Changes to the UK Corporate Governance Code
The Financial Reporting Council (FRC) has published an updated version of the UK Corporate Governance Code, promoting best practice in areas such as engagement with wider stakeholders, succession planning, diversity and corporate culture.
The new UK Corporate Governance Code, which applies to premium-listed companies for financial periods beginning on or after 1 January 2019, has five updated sections. Key changes include:
1. Board leadership and company purpose
The Board will need to disclose:
- How it has engaged with employees and wider stakeholders and how their interests have influenced the Board’s decision-making.
- Which methods it has used to give the workforce a voice on the Board. This might include nominating a director from the workforce, creating a workforce advisory panel or assigning a non-executive director to represent the workforce. Where alternative arrangements are in place, the Board should explain why it considers that they are effective mechanisms.

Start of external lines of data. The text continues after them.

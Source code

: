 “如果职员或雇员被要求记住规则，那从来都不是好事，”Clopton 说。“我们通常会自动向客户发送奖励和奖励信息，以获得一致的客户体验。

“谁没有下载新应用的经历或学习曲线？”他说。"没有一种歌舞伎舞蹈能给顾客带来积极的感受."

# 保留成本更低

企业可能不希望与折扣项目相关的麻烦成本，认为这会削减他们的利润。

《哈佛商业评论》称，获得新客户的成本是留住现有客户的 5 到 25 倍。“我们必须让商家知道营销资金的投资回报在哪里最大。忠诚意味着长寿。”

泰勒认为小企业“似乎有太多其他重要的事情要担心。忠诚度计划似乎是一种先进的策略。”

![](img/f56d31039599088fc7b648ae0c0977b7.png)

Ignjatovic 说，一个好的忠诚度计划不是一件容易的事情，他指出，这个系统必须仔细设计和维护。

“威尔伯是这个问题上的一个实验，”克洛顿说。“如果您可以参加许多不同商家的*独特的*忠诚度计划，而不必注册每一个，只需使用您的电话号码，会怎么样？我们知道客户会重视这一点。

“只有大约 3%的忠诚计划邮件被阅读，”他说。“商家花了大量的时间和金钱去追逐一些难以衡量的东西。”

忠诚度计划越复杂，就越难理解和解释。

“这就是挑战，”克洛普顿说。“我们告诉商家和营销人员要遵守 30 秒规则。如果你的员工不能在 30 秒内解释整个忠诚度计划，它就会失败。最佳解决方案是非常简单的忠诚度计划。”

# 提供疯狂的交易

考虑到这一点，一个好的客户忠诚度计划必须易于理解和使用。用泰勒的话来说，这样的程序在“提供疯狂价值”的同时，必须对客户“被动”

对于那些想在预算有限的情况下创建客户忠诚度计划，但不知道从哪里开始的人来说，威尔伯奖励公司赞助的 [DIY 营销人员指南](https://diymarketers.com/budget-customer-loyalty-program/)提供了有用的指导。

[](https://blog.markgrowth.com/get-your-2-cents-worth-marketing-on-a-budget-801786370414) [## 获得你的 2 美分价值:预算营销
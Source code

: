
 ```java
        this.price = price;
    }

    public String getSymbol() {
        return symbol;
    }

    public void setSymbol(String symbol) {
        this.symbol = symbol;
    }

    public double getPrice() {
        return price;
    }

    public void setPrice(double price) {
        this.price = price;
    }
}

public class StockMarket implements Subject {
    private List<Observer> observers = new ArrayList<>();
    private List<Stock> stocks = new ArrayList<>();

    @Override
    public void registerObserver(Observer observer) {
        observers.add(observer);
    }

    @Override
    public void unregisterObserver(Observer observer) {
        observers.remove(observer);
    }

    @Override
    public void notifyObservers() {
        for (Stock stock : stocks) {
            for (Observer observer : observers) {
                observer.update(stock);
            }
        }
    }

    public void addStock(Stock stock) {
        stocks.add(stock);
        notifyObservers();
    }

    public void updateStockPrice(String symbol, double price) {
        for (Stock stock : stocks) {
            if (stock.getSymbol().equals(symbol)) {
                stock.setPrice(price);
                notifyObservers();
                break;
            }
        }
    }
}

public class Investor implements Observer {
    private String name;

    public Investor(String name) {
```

- The company’s broader social purpose, beyond financial performance, and demonstrate how culture is aligned with its purpose, values and strategy.
- Companies with significant shareholder opposition of more than 20% to any resolutions are required to publish an interim action statement within six months and a final summary in the next annual report.
2. Division of responsibilities
- At least half the board, excluding the chair, should be non-executive directors whom the board considers to be independent.
- The chair is to be independent at all times and must meet the same independence criteria as other non-executive directors.
- When making new appointments, the Board should take into account other demands on directors’ time. Significant new commitments should be disclosed to the Board with an indication of the time involved prior to being taken on.
3. Composition, succession and evaluation
- Appointments to the board and succession plans should be based on merit and objective criteria, and promote diversity of gender, social and ethnic backgrounds, cognitive and personal strengths.
- The Nomination Committee will need to explain its approach to succession planning; actions taken to promote diversity in the talent pipeline; the policy on diversity and inclusion, its objectives and linkage to company strategy; and the gender composition of its senior managers.
- The chair should not remain in post beyond nine years from their first appointment to the Board. This can be extended for a limited time to facilitate effective succession planning and the development of a diverse board. A clear explanation should be provided.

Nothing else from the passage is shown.